# Requirement
Copy exactly the lines from the one containing "--main-memory=n --extra-mem-top=n --extra-mem-bot=n" through the last line of the records, both included, and nothing more.

--- Supplied records Enclosed Below ---

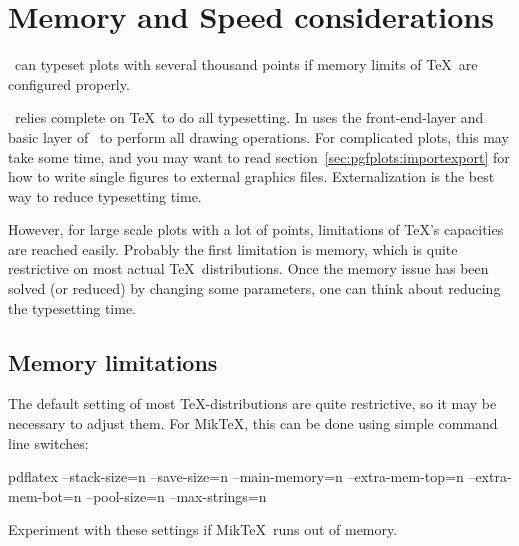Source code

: \section{Memory and Speed considerations}
\label{sec:pgfplots:optimization}
\PGFPlots\ can typeset plots with several thousand points if memory limits of \TeX\ are configured properly.
\begin{codeexample}[]
\end{codeexample}
\PGFPlots\ relies complete on \TeX\ to do all typesetting. In uses the front-end-layer and basic layer of \PGF\ to perform all drawing operations. For complicated plots, this may take some time, and you may want to read section~\ref{sec:pgfplots:importexport} for how to write single figures to external graphics files. Externalization is the best way to reduce typesetting time.

However, for large scale plots with a lot of points, limitations of \TeX's capacities are reached easily. Probably the first limitation is memory, which is quite restrictive on most actual \TeX\ distributions. Once the memory issue has been solved (or reduced) by changing some parameters, one can think about reducing the typesetting time.

\subsection{Memory limitations}
The default setting of most \TeX-distributions are quite restrictive, so it may be necessary to adjust them. For Mik\TeX, this can be done using simple command line switches:
\begin{codeexample}
pdflatex 
	--stack-size=n --save-size=n 
	--main-memory=n --extra-mem-top=n --extra-mem-bot=n
	--pool-size=n --max-strings=n 
\end{codeexample}
\noindent Experiment with these settings if Mik\TeX\ runs out of memory.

--- End of Enclosed Supplied records ---

# Output of the exercise
	--main-memory=n --extra-mem-top=n --extra-mem-bot=n
	--pool-size=n --max-strings=n 
\end{codeexample}
\noindent Experiment with these settings if Mik\TeX\ runs out of memory.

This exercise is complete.